Tuesday, January 20, 2015

You big meanie



It is amazing how us humans are such a proud race.  "I'm not going to let someone do that to,,, ME!" The nerve of someone to think the universe does not revolve around me...  I can't imagine why everyone does not realize that in my world I am right, even when I realize I am not.

One thing I will not do is defend the indefensible.  If I'm caught with red paint on my hands and the wall behind me has my hand prints, I am not going to try to defend myself.  However, if you are, in my head, unseasonably mean to me, I will not stand for it.  Most of the time, I am going to look for allies to make sure my indignation is in check, then watch out, I will return fire with logic that at times, can make your head spin.

What is interesting is that when dealing with the "public" I generally will use my logic and stay fairly civil with the opposing side, but with my family, mostly Amy, I turn in to Mr. Jerk pants.  How dare she speak ill at me! I find myself looking for an instant epiphany from her to understand exactly where I am coming from, what I meant, regardless of my tone and what I have subconsciously deemed as an acceptable response/behaviour from her.  I mean, how could she possibly be thinking the same thing about me? I didn't do anything wrong...

90% of the time, if I just walked away and waited 10 min, the disagreement is either a) a mute point or b) not nearly as earth shattering as I thought.  Although, as I mentioned in my first sentence, why would I let that happen, I am right.

The other 10% of the time...ok 90% of the time, what I intended to be nothing more than a factual statement, is construed as a vicious personal attack on Amy.  To me, stating, "dinner is not ready? you said an hour" is really nothing more than a verbal notation that it has been an hour and well, dinner is not ready.  Thus expecting the same logical response from her of, "yep, it'll be about 20 more min."

However, as I'm told, when it comes out of my mouth it sounds something along the lines of "you suck at life and I do not appreciate your efforts to make a tasty dinner for our family". How the translation is lost, I don't know... well, I can't really say that, since a year ago I started this blog with the intention of examining myself and the tone of my voice to try to get to the bottom of it.

I can tell you that I am not exactly there.  I get so frustrated that I hold myself and my words to a much lower standard to my wife than I do anyone outside of my household.  Especially since I have to live with her everyday.  One would think I would put my forth my best effort here at home.

The other item is my desire to resolve any conflict/problem/issue etc. instantly.  It is interesting, I only have that drive to resolve something immediately is if it is bad, or if I feel wronged.  If it meets that criteria, I want it cleared up immediately.  Because of this, when I might actually be right and be due an apology, I generally escalate the situation to the point where I've now stepped in it and started making factual statements.

Learning to stop for a min and walk away is something I have to work on.  I also have to convince myself of the truth that walking away for a min is not a sign of weakness or a way of conceding my perceived victory to the enemy(Amy).  It simply is the wise choice to make sure I don't say something I can't take back.

Mrs.
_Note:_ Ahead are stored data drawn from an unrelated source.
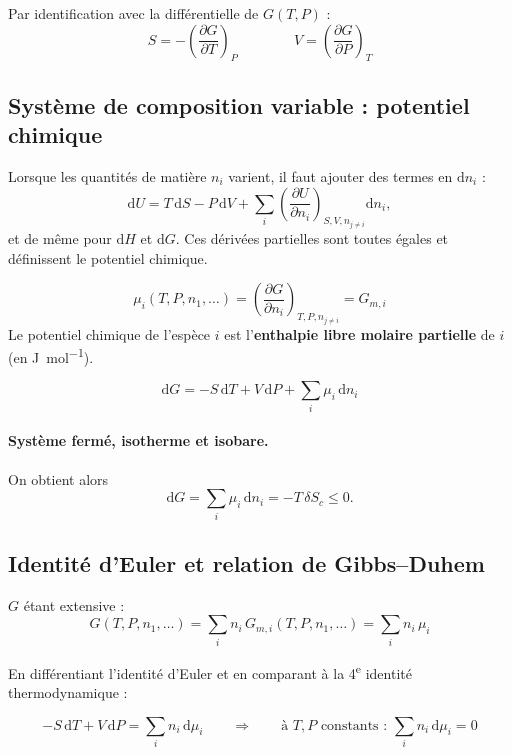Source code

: \documentclass[11pt,a4paper]{article}
\newcommand{\dd}{\mathrm{d}}
\newcommand{\pd}[3]{\left(\frac{\partial #1}{\partial #2}\right)_{#3}}
\begin{document}
\begin{resultat}[title={Conséquences}]
Par identification avec la différentielle de $G(T,P)$ :
\[
  S = -\pd{G}{T}{P}
  \qquad\qquad
  V = \pd{G}{P}{T}
\]
\end{resultat}

\subsection{Système de composition variable : potentiel chimique}

Lorsque les quantités de matière $n_i$ varient, il faut ajouter des termes
en $\dd n_i$ :
\[
  \dd U = T\,\dd S - P\,\dd V + \sum_i \pd{U}{n_i}{S,V,n_{j\neq i}} \dd n_i ,
\]
et de même pour $\dd H$ et $\dd G$. Ces dérivées partielles sont toutes égales
et définissent le potentiel chimique.

\begin{definition}[title={Potentiel chimique}]
\[
  \mu_i(T,P,n_1,\dots) = \pd{G}{n_i}{T,P,n_{j\neq i}} = G_{m,i}
\]
Le potentiel chimique de l'espèce $i$ est l'\textbf{enthalpie libre molaire
partielle} de $i$ (en \si{\joule\per\mole}).
\end{definition}

\begin{resultat}[title={Quatrième identité thermodynamique}]
\[
  \dd G = -S\,\dd T + V\,\dd P + \sum_i \mu_i\,\dd n_i
\]
\end{resultat}

\paragraph{Système fermé, isotherme et isobare.}
On obtient alors
\[
  \dd G = \sum_i \mu_i\,\dd n_i = -T\,\delta S_c \le 0 .
\]

\subsection{Identité d'Euler et relation de Gibbs--Duhem}

\begin{resultat}[title={Identité d'Euler}]
$G$ étant extensive :
\[
  G(T,P,n_1,\dots) = \sum_i n_i\, G_{m,i}(T,P,n_1,\dots) = \sum_i n_i\,\mu_i
\]
\end{resultat}

En différentiant l'identité d'Euler et en comparant à la 4\textsuperscript{e}
identité thermodynamique :

\begin{resultat}[title={Relation de Gibbs--Duhem}]
\[
  -S\,\dd T + V\,\dd P = \sum_i n_i\,\dd\mu_i
  \qquad\Longrightarrow\qquad
  \text{à } T,P \text{ constants : } \sum_i n_i\,\dd\mu_i = 0
\]
\end{resultat}
\end{document}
Britt used to talk to me about being careful with my words.  She told me on multiple times that she did not allow gossip or cross words to come from her beauticians.  Running a beauty shop for 50 years full of women will tend to teach you a thing or two about keeping your mouth shut.  I sure do miss her.  She had a lot of wisdom that she attempted to impart to me and for that, I am very grateful.

Till next week, pray that I take a step to step away when the time is appropriate.


Josh


PS. while writing this blog, I had a Semisonic Youtube mix playing on the tv.  Between the fact that when I was 15 I lived in this house and the music is all from the 90's, I sure felt like it was 1997 and I was watching MTV.